Not so in South Africa. An estimated 70.6% of the population use feature phones. Devising a mobile marketing campaign capable of reaching the masses requires a heavy reliance on SMS messaging, with less attention paid to the latest digital advertising buzzwords getting American execs in a tizzy. 

The beauty of text message marketing is you don’t have to worry about differentials between operating systems. It doesn’t discriminate by device. Ads necessarily have to follow the same format: concise messages with small images (or none at all). In developing economies like South Africa, mobile marketers must be as cost-sensitive as their audience if they want to synchronize. 

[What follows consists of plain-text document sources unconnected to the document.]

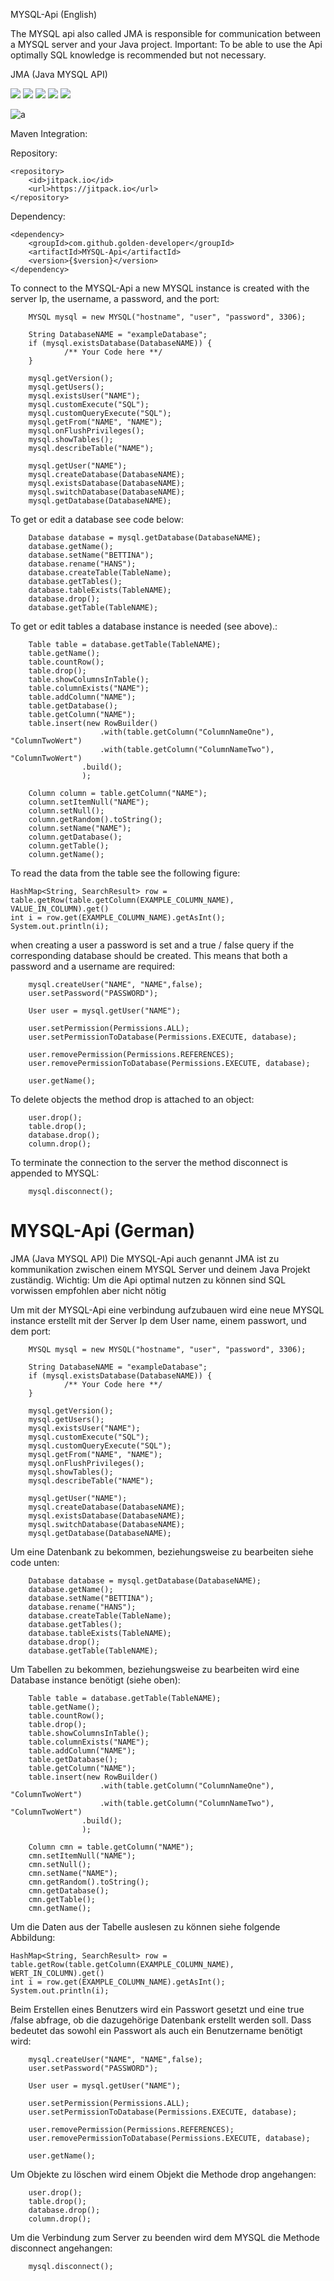 MYSQL-Api (English)

The MYSQL api also called JMA is responsible for communication between a MYSQL server and your Java project. Important: To be able to use the Api optimally SQL knowledge is recommended but not necessary.

JMA (Java MYSQL API)

[![](https://img.shields.io/badge/License-BSD--2-informational.svg)](LICENSE)
[![](https://jitpack.io/v/Golden-Developer/MYSQL-Api.svg)](https://jitpack.io/#Golden-Developer/MYSQL-Api)
[![](https://img.shields.io/badge/Java-18-success?logo=java)](https://www.oracle.com/java/technologies/javase-downloads.html)
[![](https://img.shields.io/badge/Golden--Developer-Mysql--Api-brightgreen?logo=golden-developer.de/img/Golden-Developer-logo.png)](https://www.golden-developer.de/)
[![](https://jitpack.io/v/Golden-Developer/MYSQL-Api/month.svg)](https://jitpack.io/#Golden-Developer/MYSQL-Api)

![a](https://repository-images.githubusercontent.com/456002691/dbb9c775-7291-4d06-aa96-6ef3d0901630)

Maven Integration: 

Repository:

	<repository>
        <id>jitpack.io</id>
	    <url>https://jitpack.io</url>
	</repository>
            
Dependency:

    <dependency>
	    <groupId>com.github.golden-developer</groupId>
	    <artifactId>MYSQL-Api</artifactId>
	    <version>{$version}</version>
	</dependency>

To connect to the MYSQL-Api a new MYSQL instance is created with the server Ip, the username, a password, and the port:
            
        MYSQL mysql = new MYSQL("hostname", "user", "password", 3306);
        
        String DatabaseNAME = "exampleDatabase";
        if (mysql.existsDatabase(DatabaseNAME)) {
                /** Your Code here **/
        }

        mysql.getVersion();
        mysql.getUsers();
        mysql.existsUser("NAME");
        mysql.customExecute("SQL");
        mysql.customQueryExecute("SQL");
        mysql.getFrom("NAME", "NAME");
        mysql.onFlushPrivileges();
        mysql.showTables();
        mysql.describeTable("NAME");
        
        mysql.getUser("NAME");
        mysql.createDatabase(DatabaseNAME);
        mysql.existsDatabase(DatabaseNAME);
        mysql.switchDatabase(DatabaseNAME);
        mysql.getDatabase(DatabaseNAME);
       
To get or edit a database see code below: 

        Database database = mysql.getDatabase(DatabaseNAME);
        database.getName();
        database.setName("BETTINA");
        database.rename("HANS");
        database.createTable(TableName);
        database.getTables();
        database.tableExists(TableNAME);
        database.drop();
        database.getTable(TableNAME);
        
To get or edit tables a database instance is needed (see above).: 

        Table table = database.getTable(TableNAME);
        table.getName();
        table.countRow();
        table.drop();
        table.showColumnsInTable();
        table.columnExists("NAME");
        table.addColumn("NAME");
        table.getDatabase();
        table.getColumn("NAME");
        table.insert(new RowBuilder()
                        .with(table.getColumn("ColumnNameOne"), "ColumnTwoWert")
                        .with(table.getColumn("ColumnNameTwo"), "ColumnTwoWert")
                    .build();        
                    );

        Column column = table.getColumn("NAME");
        column.setItemNull("NAME");
        column.setNull();
        column.getRandom().toString();
        column.setName("NAME");
        column.getDatabase();
        column.getTable();
        column.getName();

To read the data from the table see the following figure:

    HashMap<String, SearchResult> row = table.getRow(table.getColumn(EXAMPLE_COLUMN_NAME), VALUE_IN_COLUMN).get()
    int i = row.get(EXAMPLE_COLUMN_NAME).getAsInt();
    System.out.println(i);
        
when creating a user a password is set and a true / false query if the corresponding database should be created. This means that both a password and a username are required: 
        
        mysql.createUser("NAME", "NAME",false);
        user.setPassword("PASSWORD");
         
        User user = mysql.getUser("NAME");
              
        user.setPermission(Permissions.ALL);
        user.setPermissionToDatabase(Permissions.EXECUTE, database);
        
        user.removePermission(Permissions.REFERENCES);
        user.removePermissionToDatabase(Permissions.EXECUTE, database);
    
        user.getName();
        
To delete objects the method drop is attached to an object: 

        user.drop();
        table.drop();
        database.drop();
        column.drop();
      
To terminate the connection to the server the method disconnect is appended to MYSQL:

        mysql.disconnect();



# MYSQL-Api (German)
JMA (Java MYSQL API)
Die MYSQL-Api auch genannt JMA ist zu kommunikation zwischen einem MYSQL Server und deinem Java Projekt zuständig. Wichtig: Um die Api optimal nutzen zu können sind SQL vorwissen empfohlen aber nicht nötig

Um mit der MYSQL-Api eine verbindung aufzubauen wird eine neue MYSQL instance erstellt mit der Server Ip dem User name, einem passwort, und dem port:
        
        MYSQL mysql = new MYSQL("hostname", "user", "password", 3306);        
        
        String DatabaseNAME = "exampleDatabase";
        if (mysql.existsDatabase(DatabaseNAME)) {
                /** Your Code here **/
        }

        mysql.getVersion();
        mysql.getUsers();
        mysql.existsUser("NAME");
        mysql.customExecute("SQL");
        mysql.customQueryExecute("SQL");
        mysql.getFrom("NAME", "NAME");
        mysql.onFlushPrivileges();
        mysql.showTables();
        mysql.describeTable("NAME");
        
        mysql.getUser("NAME");
        mysql.createDatabase(DatabaseNAME);
        mysql.existsDatabase(DatabaseNAME);
        mysql.switchDatabase(DatabaseNAME);
        mysql.getDatabase(DatabaseNAME);
       
Um eine Datenbank zu bekommen, beziehungsweise zu bearbeiten siehe code unten: 

        Database database = mysql.getDatabase(DatabaseNAME);
        database.getName();
        database.setName("BETTINA");
        database.rename("HANS");
        database.createTable(TableName);
        database.getTables();
        database.tableExists(TableNAME);
        database.drop();
        database.getTable(TableNAME);
        
Um Tabellen zu bekommen, beziehungsweise zu bearbeiten wird eine Database instance benötigt (siehe oben): 

        Table table = database.getTable(TableNAME);
        table.getName();
        table.countRow();
        table.drop();
        table.showColumnsInTable();
        table.columnExists("NAME");
        table.addColumn("NAME");
        table.getDatabase();
        table.getColumn("NAME");
        table.insert(new RowBuilder()
                        .with(table.getColumn("ColumnNameOne"), "ColumnTwoWert")
                        .with(table.getColumn("ColumnNameTwo"), "ColumnTwoWert")
                    .build();        
                    );

        Column cmn = table.getColumn("NAME");
        cmn.setItemNull("NAME");
        cmn.setNull();
        cmn.setName("NAME");
        cmn.getRandom().toString();
        cmn.getDatabase();
        cmn.getTable();
        cmn.getName();

Um die Daten aus der Tabelle auslesen zu können siehe folgende Abbildung:
    
    HashMap<String, SearchResult> row = table.getRow(table.getColumn(EXAMPLE_COLUMN_NAME), WERT_IN_COLUMN).get()
    int i = row.get(EXAMPLE_COLUMN_NAME).getAsInt();
    System.out.println(i);

Beim Erstellen eines Benutzers wird ein Passwort gesetzt und eine true /false abfrage, ob die dazugehörige Datenbank erstellt werden soll. Dass bedeutet das sowohl ein Passwort als auch ein Benutzername benötigt wird: 
        
        mysql.createUser("NAME", "NAME",false);
        user.setPassword("PASSWORD");
                 
        User user = mysql.getUser("NAME");
            
        user.setPermission(Permissions.ALL);
        user.setPermissionToDatabase(Permissions.EXECUTE, database);
        
        user.removePermission(Permissions.REFERENCES);
        user.removePermissionToDatabase(Permissions.EXECUTE, database);
        
        user.getName();
        
Um Objekte zu löschen wird einem Objekt die Methode drop angehangen: 

        user.drop();
        table.drop();
        database.drop();
        column.drop();
      
Um die Verbindung zum Server zu beenden wird dem MYSQL die Methode disconnect angehangen:

        mysql.disconnect();




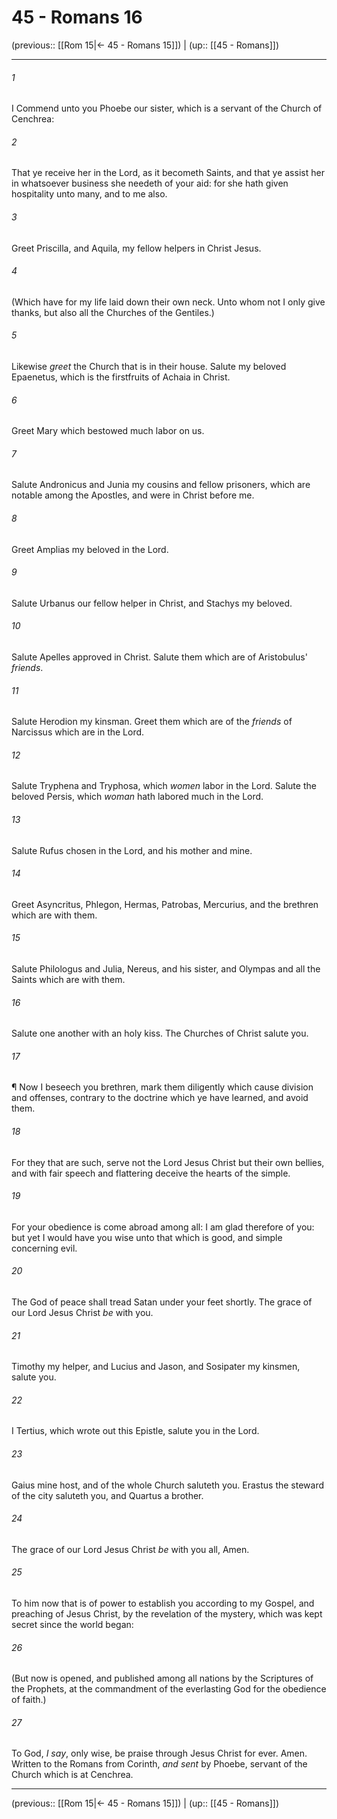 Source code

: # 45 - Romans 16

(previous:: [[Rom 15|← 45 - Romans 15]]) | (up:: [[45 - Romans]])

***


###### 1 
I Commend unto you Phoebe our sister, which is a servant of the Church of Cenchrea: 

###### 2 
That ye receive her in the Lord, as it becometh Saints, and that ye assist her in whatsoever business she needeth of your aid: for she hath given hospitality unto many, and to me also. 

###### 3 
Greet Priscilla, and Aquila, my fellow helpers in Christ Jesus. 

###### 4 
(Which have for my life laid down their own neck. Unto whom not I only give thanks, but also all the Churches of the Gentiles.) 

###### 5 
Likewise _greet_ the Church that is in their house. Salute my beloved Epaenetus, which is the firstfruits of Achaia in Christ. 

###### 6 
Greet Mary which bestowed much labor on us. 

###### 7 
Salute Andronicus and Junia my cousins and fellow prisoners, which are notable among the Apostles, and were in Christ before me. 

###### 8 
Greet Amplias my beloved in the Lord. 

###### 9 
Salute Urbanus our fellow helper in Christ, and Stachys my beloved. 

###### 10 
Salute Apelles approved in Christ. Salute them which are of Aristobulus' _friends_. 

###### 11 
Salute Herodion my kinsman. Greet them which are of the _friends_ of Narcissus which are in the Lord. 

###### 12 
Salute Tryphena and Tryphosa, which _women_ labor in the Lord. Salute the beloved Persis, which _woman_ hath labored much in the Lord. 

###### 13 
Salute Rufus chosen in the Lord, and his mother and mine. 

###### 14 
Greet Asyncritus, Phlegon, Hermas, Patrobas, Mercurius, and the brethren which are with them. 

###### 15 
Salute Philologus and Julia, Nereus, and his sister, and Olympas and all the Saints which are with them. 

###### 16 
Salute one another with an holy kiss. The Churches of Christ salute you. 

###### 17 
¶ Now I beseech you brethren, mark them diligently which cause division and offenses, contrary to the doctrine which ye have learned, and avoid them. 

###### 18 
For they that are such, serve not the Lord Jesus Christ but their own bellies, and with fair speech and flattering deceive the hearts of the simple. 

###### 19 
For your obedience is come abroad among all: I am glad therefore of you: but yet I would have you wise unto that which is good, and simple concerning evil. 

###### 20 
The God of peace shall tread Satan under your feet shortly. The grace of our Lord Jesus Christ _be_ with you. 

###### 21 
Timothy my helper, and Lucius and Jason, and Sosipater my kinsmen, salute you. 

###### 22 
I Tertius, which wrote out this Epistle, salute you in the Lord. 

###### 23 
Gaius mine host, and of the whole Church saluteth you. Erastus the steward of the city saluteth you, and Quartus a brother. 

###### 24 
The grace of our Lord Jesus Christ _be_ with you all, Amen. 

###### 25 
To him now that is of power to establish you according to my Gospel, and preaching of Jesus Christ, by the revelation of the mystery, which was kept secret since the world began: 

###### 26 
(But now is opened, and published among all nations by the Scriptures of the Prophets, at the commandment of the everlasting God for the obedience of faith.) 

###### 27 
To God, _I say_, only wise, be praise through Jesus Christ for ever. Amen. Written to the Romans from Corinth, _and sent_ by Phoebe, servant of the Church which is at Cenchrea.

***

(previous:: [[Rom 15|← 45 - Romans 15]]) | (up:: [[45 - Romans]])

Despite the proliferation of feature phones - which have limited internet capabilities and can’t support apps - voice usage is declining in South Africa as much as everywhere else. Mobility 2014, a study conducted in association with the First National Bank, little more than half the money spent on mobile by Millennials goes towards voice (down from 66% in 2012). Data spend, however, has increased from 17% to 24% - an impressive rate of growth for a country with notoriously expensive data packages. 

Although it’s currently a supporting player, smartphone usage is growing in the region. According to the South African Social Media Landscape 2015 study, YouTube’s South African audience grew by a staggering 53% between 2013 and 2014. This audience will continue to grow as data costs become proportionate to the rest of the world.

Mobile evolution might be moving more slowly in South Africa, but it is moving. A forward-thinking mobile marketing campaign will cover both bases. It will recognize that diverse countries require diverse strategies. For most businesses, SMS messaging will be the fulcrum of a good mobile marketing campaign. 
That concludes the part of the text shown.